Frequency matters: This is a 13.56MHz (HF) card. It will NOT be read by 125kHz (LF) readers such as the RDM6300. Match reader frequency to card frequency.

Frequently Asked Questions

Is this the same chip commercial access cards use?
Often, yes. The MIFARE Classic S50 (1K) is one of the most widely deployed HF cards in office access control, hotel keys, and transit systems. That said, many newer systems have upgraded to MIFARE Plus or DESFire for stronger security.
Can I print a design on the card?
Yes. These are blank white PVC cards suitable for standard ID card printers (like Magicard, Fargo, or Zebra) using retransfer or dye-sublimation. For a home setup, a printable ID sticker or adhesive label works fine too.
Does it work with my phone?
Yes — any Android phone with NFC or an NFC-capable iPhone will read the UID using apps like "NFC Tools" or "MIFARE Classic Tool." Great for sanity-checking a card before deploying it.
Can I change the UID?
No. Genuine S50 chips have a factory-locked UID. If you need to clone another card, look for "UID-changeable" (aka "magic") S50 cards — they are a separate product sold specifically for that purpose.
What's the difference between this and a key fob?

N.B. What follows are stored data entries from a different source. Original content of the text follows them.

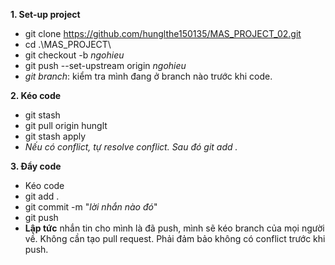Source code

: **1. Set-up project**
  - git clone https://github.com/hunglthe150135/MAS_PROJECT_02.git
  - cd .\MAS_PROJECT\
  - git checkout -b _ngohieu_
  - git push --set-upstream origin _ngohieu_
  - _git branch_: kiểm tra mình đang ở branch nào trước khi code.

**2. Kéo code**
  - git stash
  - git pull origin hunglt
  - git stash apply 
  - _Nếu có conflict, tự resolve conflict. Sau đó git add ._

**3. Đẩy code**
  - Kéo code
  - git add .
  - git commit -m "_lời nhắn nào đó_"
  - git push
  - **Lập tức** nhắn tin cho mình là đã push, mình sẽ kéo branch của mọi người về. Không cần tạo pull request. Phải đảm bảo không có conflict trước khi push.
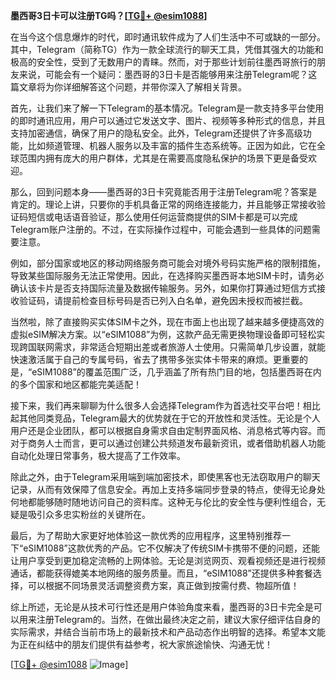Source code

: **墨西哥3日卡可以注册TG吗？[[TG💪+ @esim1088](https://t.me/s/esim1088)]**

在当今这个信息爆炸的时代，即时通讯软件成为了人们生活中不可或缺的一部分。其中，Telegram（简称TG）作为一款全球流行的聊天工具，凭借其强大的功能和极高的安全性，受到了无数用户的青睐。然而，对于那些计划前往墨西哥旅行的朋友来说，可能会有一个疑问：墨西哥的3日卡是否能够用来注册Telegram呢？这篇文章将为你详细解答这个问题，并带你深入了解相关背景。

首先，让我们来了解一下Telegram的基本情况。Telegram是一款支持多平台使用的即时通讯应用，用户可以通过它发送文字、图片、视频等多种形式的信息，并且支持加密通信，确保了用户的隐私安全。此外，Telegram还提供了许多高级功能，比如频道管理、机器人服务以及丰富的插件生态系统等。正因为如此，它在全球范围内拥有庞大的用户群体，尤其是在需要高度隐私保护的场景下更是备受欢迎。

那么，回到问题本身——墨西哥的3日卡究竟能否用于注册Telegram呢？答案是肯定的。理论上讲，只要你的手机具备正常的网络连接能力，并且能够正常接收验证码短信或电话语音验证，那么使用任何运营商提供的SIM卡都是可以完成Telegram账户注册的。不过，在实际操作过程中，可能会遇到一些具体的问题需要注意。

例如，部分国家或地区的移动网络服务商可能会对境外号码实施严格的限制措施，导致某些国际服务无法正常使用。因此，在选择购买墨西哥本地SIM卡时，请务必确认该卡片是否支持国际流量及数据传输服务。另外，如果你打算通过短信方式接收验证码，请提前检查目标号码是否已列入白名单，避免因未授权而被拦截。

当然啦，除了直接购买实体SIM卡之外，现在市面上也出现了越来越多便捷高效的虚拟eSIM解决方案。以“eSIM1088”为例，这款产品无需更换物理设备即可轻松实现跨国联网需求，非常适合短期出差或者旅游人士使用。只需简单几步设置，就能快速激活属于自己的专属号码，省去了携带多张实体卡带来的麻烦。更重要的是，“eSIM1088”的覆盖范围广泛，几乎涵盖了所有热门目的地，包括墨西哥在内的多个国家和地区都能完美适配！

接下来，我们再来聊聊为什么很多人会选择Telegram作为首选社交平台吧！相比起其他同类竞品，Telegram最大的优势就在于它的开放性和灵活性。无论是个人用户还是企业团队，都可以根据自身需求自由定制界面风格、消息格式等内容。而对于商务人士而言，更可以通过创建公共频道发布最新资讯，或者借助机器人功能自动化处理日常事务，极大提高了工作效率。

除此之外，由于Telegram采用端到端加密技术，即使黑客也无法窃取用户的聊天记录，从而有效保障了信息安全。再加上支持多端同步登录的特点，使得无论身处何地都能够随时随地访问自己的资料库。这种无与伦比的安全性与便利性组合，无疑是吸引众多忠实粉丝的关键所在。

最后，为了帮助大家更好地体验这一款优秀的应用程序，这里特别推荐一下“eSIM1088”这款优秀的产品。它不仅解决了传统SIM卡携带不便的问题，还能让用户享受到更加稳定流畅的上网体验。无论是浏览网页、观看视频还是进行视频通话，都能获得媲美本地网络的服务质量。而且，“eSIM1088”还提供多种套餐选择，可以根据不同场景灵活调整资费方案，真正做到按需付费、物超所值！

综上所述，无论是从技术可行性还是用户体验角度来看，墨西哥的3日卡完全是可以用来注册Telegram的。当然，在做出最终决定之前，建议大家仔细评估自身的实际需求，并结合当前市场上的最新技术和产品动态作出明智的选择。希望本文能为正在纠结中的朋友们提供有益参考，祝大家旅途愉快、沟通无忧！

[[TG💪+ @esim1088](https://t.me/s/esim1088) ![Image](https://i.postimg.cc/4NQfJmqS/Snipaste-2025-05-13-00-14-12.png)]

Purely physical form factor. Same chip, same data, same read range. The card slips into a wallet; the key fob clips to a keyring. Pick whichever suits the project — or use both interchangeably.
Is MIFARE Classic secure?
For hobbyist and small access-control projects, it's fine. For high-security applications, be aware that the MIFARE Classic encryption (Crypto-1) has known weaknesses. Commercial high-security deployments now use MIFARE DESFire or similar.